= UGA Costa Rica =

UGA Costa Rica was one of the three international residential centers owned and operated by the University of Georgia, but is now owned by a nonprofit that continues to allow access as before by University of Georgia students, as well as students from other universities and colleges. The other two centers are in Oxford, England and Cortona, Italy.
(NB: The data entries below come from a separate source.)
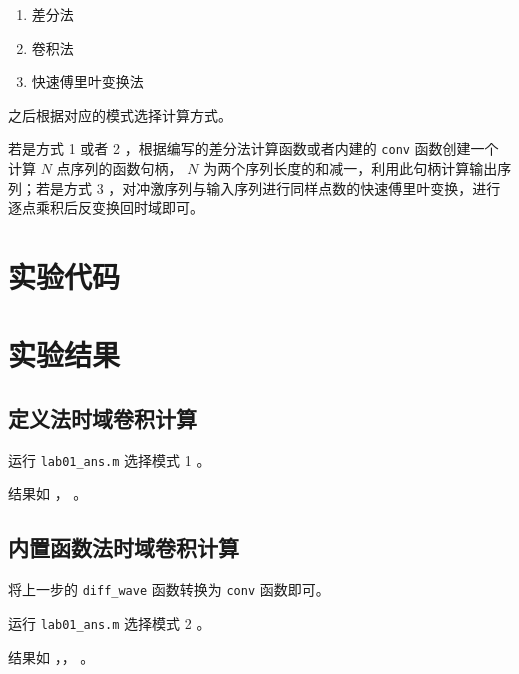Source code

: \documentclass[lang=cn,11pt,a4paper,cite=authoryear]{elegantpaper}
\begin{document}
\begin{enumerate}
    \item 差分法
    \item 卷积法
    \item 快速傅里叶变换法
\end{enumerate}

之后根据对应的模式选择计算方式。

若是方式 1 或者 2 ，根据编写的差分法计算函数或者内建的 \lstinline{conv} 函数创建一个计算 \(N\) 点序列的函数句柄， \(N\) 为两个序列长度的和减一，利用此句柄计算输出序列；若是方式 3 ，对冲激序列与输入序列进行同样点数的快速傅里叶变换，进行逐点乘积后反变换回时域即可。

\section{实验代码}







\section{实验结果}

\subsection{定义法时域卷积计算}

运行 \lstinline{lab01_ans.m} 选择模式 1 。

结果如 ， 。




\subsection{内置函数法时域卷积计算}

将上一步的 \lstinline{diff_wave} 函数转换为 \lstinline{conv} 函数即可。

运行 \lstinline{lab01_ans.m} 选择模式 2 。

结果如 ，， 。
\end{document}
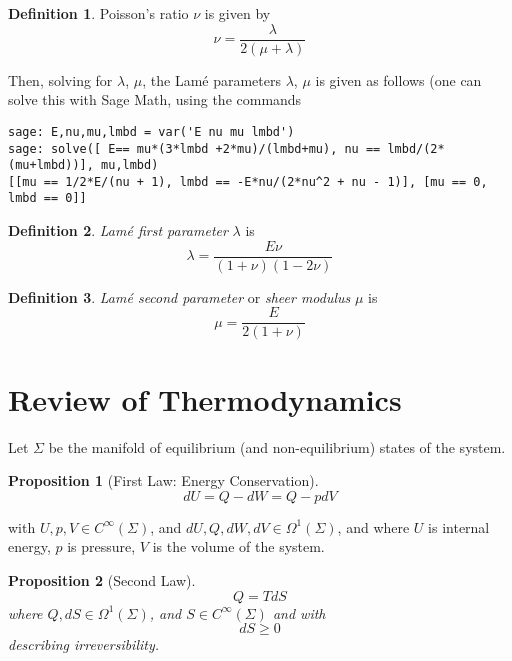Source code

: \documentclass[twoside,landscape,10pt]{amsart}
\theoremstyle{plain}
\newtheorem{proposition}{Proposition}
\theoremstyle{definition}
\newtheorem{definition}{Definition}
\theoremstyle{remark}
\begin{document}
\begin{multicols*}{2}
\begin{definition}\label{Def:Poissonsratio}
  Poisson's ratio $\nu$ is given by 
\begin{equation}
  \nu = \frac{ \lambda }{ 2 (\mu + \lambda)}
\end{equation}
\end{definition}

Then, solving for $\lambda$, $\mu$, the Lam\'e parameters $\lambda$, $\mu$ is given as follows (one can solve this with Sage Math, using the commands
\begin{lstlisting}[frame=single]
sage: E,nu,mu,lmbd = var('E nu mu lmbd')
sage: solve([ E== mu*(3*lmbd +2*mu)/(lmbd+mu), nu == lmbd/(2*(mu+lmbd))], mu,lmbd)
[[mu == 1/2*E/(nu + 1), lmbd == -E*nu/(2*nu^2 + nu - 1)], [mu == 0, lmbd == 0]]
\end{lstlisting}

\begin{definition}\label{Def:Lame1stparameter}
  \emph{Lam\'e first parameter} $\lambda$ is 
\begin{equation}
  \lambda = \frac{E \nu }{ (1+\nu)(1-2 \nu ) }
\end{equation}
\end{definition}

\begin{definition}\label{Def:Lamesheermodulus}
  \emph{Lam\'e second parameter} or \emph{sheer modulus} $\mu$ is 
\begin{equation}
  \mu = \frac{E}{2(1+\nu)}
\end{equation}
\end{definition}



\section{Review of Thermodynamics}

Let $\Sigma$ be the manifold of equilibrium (and non-equilibrium) states of the system.  

\begin{proposition}[First Law: Energy Conservation]
\begin{equation}
dU = Q - dW = Q - pdV
\end{equation}
\end{proposition}
with $U, p ,V \in C^{\infty}(\Sigma)$, and $dU, Q, dW , dV \in \Omega^1(\Sigma)$, and where $U$ is internal energy, $p$ is pressure, $V$ is the volume of the system.  

\begin{proposition}[Second Law]
\begin{equation}
  Q = TdS
\end{equation} where $Q, dS \in \Omega^1(\Sigma)$, and $S \in C^{\infty}(\Sigma)$ and
with 
\begin{equation}
  dS \geq 0
\end{equation} describing irreversibility.  
\end{proposition}


\end{multicols*}
\end{document}
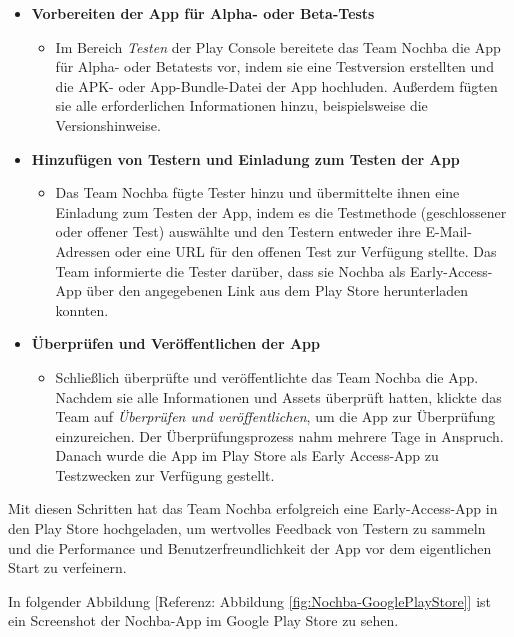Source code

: \begin{itemize}
    \item \textbf{Vorbereiten der App für Alpha- oder Beta-Tests}
          \begin{itemize}
              \item {Im Bereich \textit{Testen} der Play Console bereitete das Team Nochba die App für Alpha- oder Betatests vor, indem sie eine Testversion erstellten und die APK- oder App-Bundle-Datei der App hochluden. Außerdem fügten sie alle erforderlichen Informationen hinzu, beispielsweise die Versionshinweise.}
          \end{itemize}
    \item \textbf{Hinzufügen von Testern und Einladung zum Testen der App}
          \begin{itemize}
              \item {Das Team Nochba fügte Tester hinzu und übermittelte ihnen eine Einladung zum Testen der App, indem es die Testmethode (geschlossener oder offener Test) auswählte und den Testern entweder ihre E-Mail-Adressen oder eine URL für den offenen Test zur Verfügung stellte. Das Team informierte die Tester darüber, dass sie Nochba als Early-Access-App über den angegebenen Link aus dem Play Store herunterladen konnten.}
          \end{itemize}
    \item \textbf{Überprüfen und Veröffentlichen der App}
          \begin{itemize}
              \item {Schließlich überprüfte und veröffentlichte das Team Nochba die App. Nachdem sie alle Informationen und Assets überprüft hatten, klickte das Team auf \textit{Überprüfen und veröffentlichen}, um die App zur Überprüfung einzureichen. Der Überprüfungsprozess nahm mehrere Tage in Anspruch. Danach wurde die App im Play Store als Early Access-App zu Testzwecken zur Verfügung gestellt.}
          \end{itemize}
\end{itemize}

Mit diesen Schritten hat das Team Nochba erfolgreich eine Early-Access-App in den Play Store hochgeladen, um wertvolles Feedback von Testern zu sammeln und die Performance und Benutzerfreundlichkeit der App vor dem eigentlichen Start zu verfeinern.

In folgender Abbildung [Referenz: Abbildung \ref{fig:Nochba-GooglePlayStore}] ist ein Screenshot der Nochba-App im Google Play Store zu sehen.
Costa Rica is used as a site for research, study abroad, symposia, and ecotourism.

In February 2019, the University of Georgia announced the sale of the campus to the Council on International Educational Exchange (CIEE), a study abroad nonprofit organization, and it still serves students from the University of Georgia and other colleges and universities.

== Study Abroad ==
The Costa Rica campus, located at the foot of the Monteverde Cloud Forest, is one of the sites for the University of Georgia's study abroad programs, though other American universities utilize the campus for study abroad as well. Currently UGA Costa Rica offers 23 annual programs held during the fall, spring, Maymester, and summer terms as designated by the University of Georgia. The scope of each program differs greatly as Costa Rica works with over 50 UGA faculty members in 28 academic disciplines.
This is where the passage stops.